Abductive reasoning: taking your best shot
Abductive reasoning typically begins with an incomplete set of observations and proceeds to the likeliest possible explanation for the set. Abductive reasoning yields the kind of daily decision-making that does its best with the information at hand, which often is incomplete.
A medical diagnosis is an application of abductive reasoning: given this set of symptoms, what is the diagnosis that would best explain most of them? Likewise, when jurors hear evidence in a criminal case, they must consider whether the prosecution or the defense has the best explanation to cover all the points of evidence. While there may be no certainty about their verdict, since there may exist additional evidence that was not admitted in the case, they make their best guess based on what they know.
While cogent inductive reasoning requires that the evidence that might shed light on the subject be fairly complete, whether positive or negative, abductive reasoning is characterized by lack of completeness, either in the evidence, or in the explanation, or both. A patient may be unconscious or fail to report every symptom, for example, resulting in incomplete evidence, or a doctor may arrive at a diagnosis that fails to explain several of the symptoms. Still, he must reach the best diagnosis he can.

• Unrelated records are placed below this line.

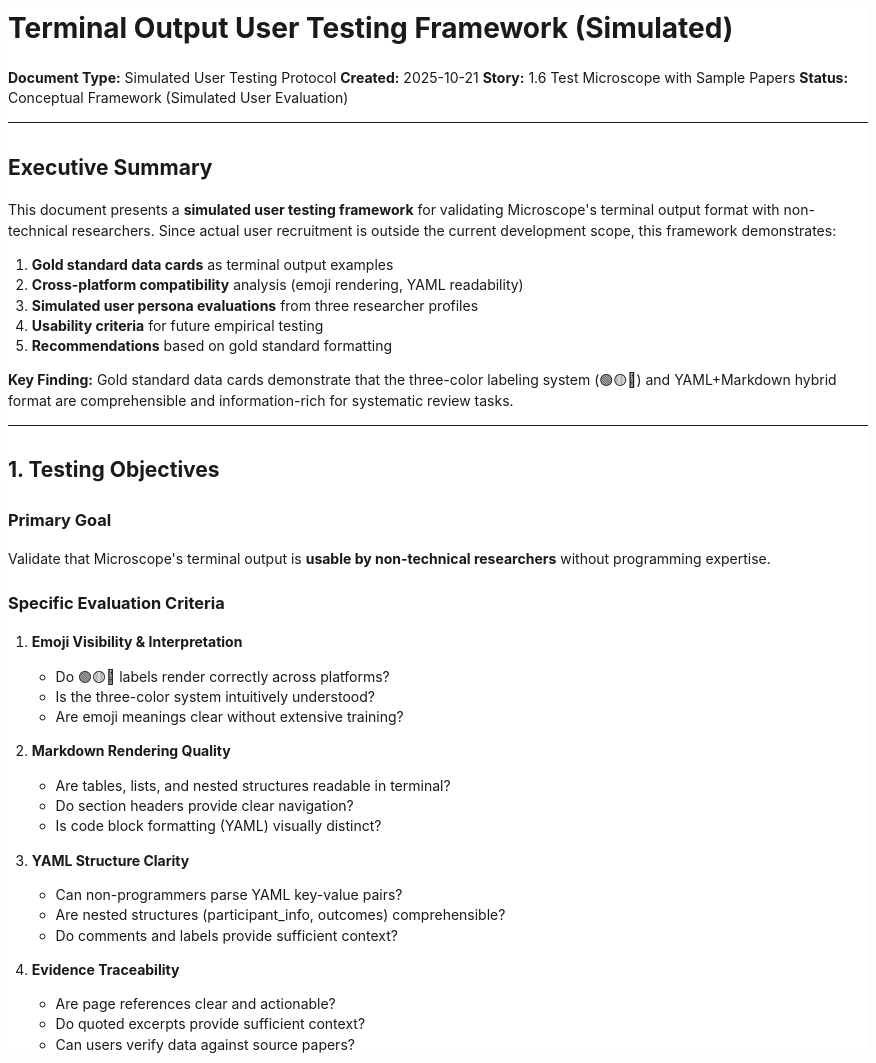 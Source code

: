 # Terminal Output User Testing Framework (Simulated)



**Document Type:** Simulated User Testing Protocol
**Created:** 2025-10-21
**Story:** 1.6 Test Microscope with Sample Papers
**Status:** Conceptual Framework (Simulated User Evaluation)

---

## Executive Summary

This document presents a **simulated user testing framework** for validating Microscope's terminal output format with non-technical researchers. Since actual user recruitment is outside the current development scope, this framework demonstrates:

1. **Gold standard data cards** as terminal output examples
2. **Cross-platform compatibility** analysis (emoji rendering, YAML readability)
3. **Simulated user persona evaluations** from three researcher profiles
4. **Usability criteria** for future empirical testing
5. **Recommendations** based on gold standard formatting

**Key Finding:** Gold standard data cards demonstrate that the three-color labeling system (🟢🟡🔴) and YAML+Markdown hybrid format are comprehensible and information-rich for systematic review tasks.

---

## 1. Testing Objectives

### Primary Goal
Validate that Microscope's terminal output is **usable by non-technical researchers** without programming expertise.

### Specific Evaluation Criteria

1. **Emoji Visibility & Interpretation**
   - Do 🟢🟡🔴 labels render correctly across platforms?
   - Is the three-color system intuitively understood?
   - Are emoji meanings clear without extensive training?

2. **Markdown Rendering Quality**
   - Are tables, lists, and nested structures readable in terminal?
   - Do section headers provide clear navigation?
   - Is code block formatting (YAML) visually distinct?

3. **YAML Structure Clarity**
   - Can non-programmers parse YAML key-value pairs?
   - Are nested structures (participant_info, outcomes) comprehensible?
   - Do comments and labels provide sufficient context?

4. **Evidence Traceability**
   - Are page references clear and actionable?
   - Do quoted excerpts provide sufficient context?
   - Can users verify data against source papers?
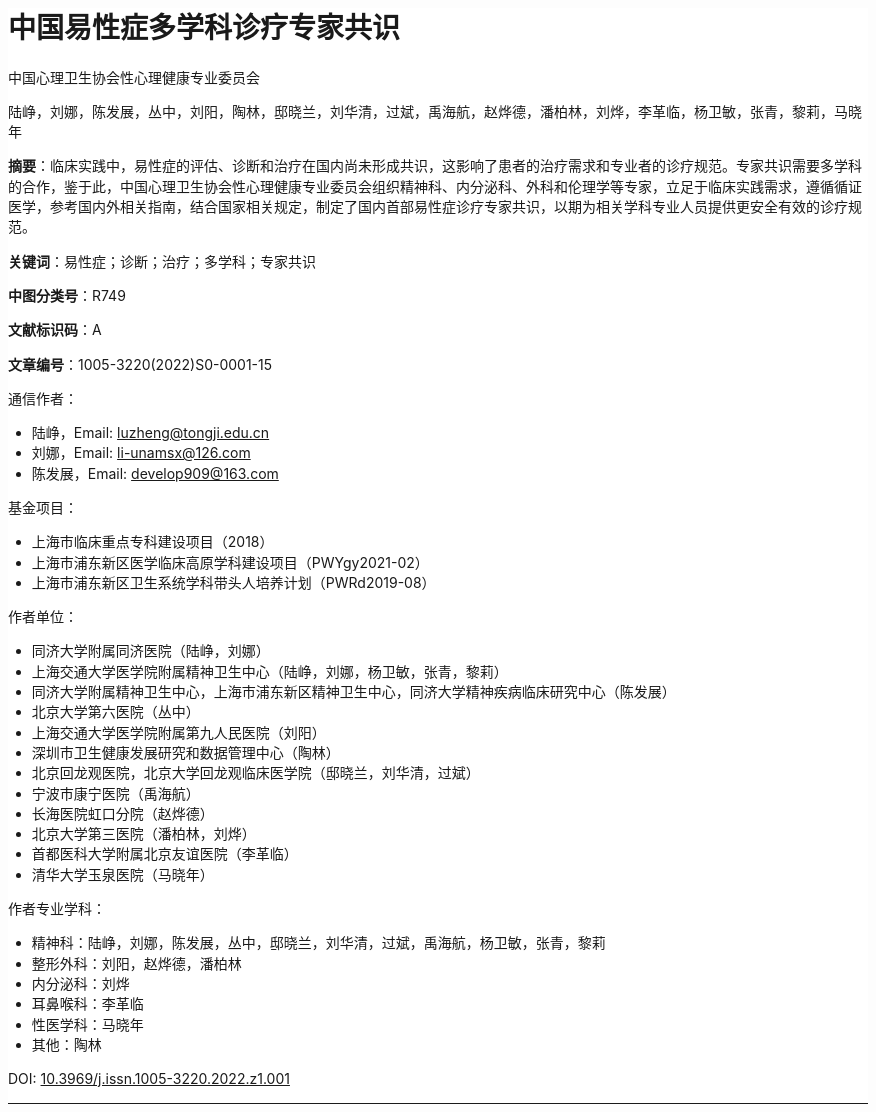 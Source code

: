 # 中国易性症多学科诊疗专家共识



中国心理卫生协会性心理健康专业委员会

陆峥，刘娜，陈发展，丛中，刘阳，陶林，邸晓兰，刘华清，过斌，禹海航，赵烨德，潘柏林，刘烨，李革临，杨卫敏，张青，黎莉，马晓年

**摘要**：临床实践中，易性症的评估、诊断和治疗在国内尚未形成共识，这影响了患者的治疗需求和专业者的诊疗规范。专家共识需要多学科的合作，鉴于此，中国心理卫生协会性心理健康专业委员会组织精神科、内分泌科、外科和伦理学等专家，立足于临床实践需求，遵循循证医学，参考国内外相关指南，结合国家相关规定，制定了国内首部易性症诊疗专家共识，以期为相关学科专业人员提供更安全有效的诊疗规范。

**关键词**：易性症；诊断；治疗；多学科；专家共识

**中图分类号**：R749

**文献标识码**：A

**文章编号**：1005-3220(2022)S0-0001-15

通信作者：

- 陆峥，Email: <luzheng@tongji.edu.cn>
- 刘娜，Email: <li-unamsx@126.com>
- 陈发展，Email: <develop909@163.com>

基金项目：

- 上海市临床重点专科建设项目（2018）
- 上海市浦东新区医学临床高原学科建设项目（PWYgy2021-02）
- 上海市浦东新区卫生系统学科带头人培养计划（PWRd2019-08）

作者单位：

- 同济大学附属同济医院（陆峥，刘娜）
- 上海交通大学医学院附属精神卫生中心（陆峥，刘娜，杨卫敏，张青，黎莉）
- 同济大学附属精神卫生中心，上海市浦东新区精神卫生中心，同济大学精神疾病临床研究中心（陈发展）
- 北京大学第六医院（丛中）
- 上海交通大学医学院附属第九人民医院（刘阳）
- 深圳市卫生健康发展研究和数据管理中心（陶林）
- 北京回龙观医院，北京大学回龙观临床医学院（邸晓兰，刘华清，过斌）
- 宁波市康宁医院（禹海航）
- 长海医院虹口分院（赵烨德）
- 北京大学第三医院（潘柏林，刘烨）
- 首都医科大学附属北京友谊医院（李革临）
- 清华大学玉泉医院（马晓年）

作者专业学科：

- 精神科：陆峥，刘娜，陈发展，丛中，邸晓兰，刘华清，过斌，禹海航，杨卫敏，张青，黎莉
- 整形外科：刘阳，赵烨德，潘柏林
- 内分泌科：刘烨
- 耳鼻喉科：李革临
- 性医学科：马晓年
- 其他：陶林

DOI: [10.3969/j.issn.1005-3220.2022.z1.001](https://doi.org/10.3969/j.issn.1005-3220.2022.z1.001)

---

The abductive process can be creative, intuitive, even revolutionary. Einstein's work, for example, was not just inductive and deductive, but involved a creative leap of imagination and visualization that scarcely seemed warranted by the mere observation of moving trains and falling elevators. In fact, so much of Einstein's work was done as a "thought experiment" (for he never experimentally dropped elevators), that some of his peers discredited it as too fanciful. Nevertheless, he appears to have been right - until now his remarkable conclusions about space-time continue to be verified experientially.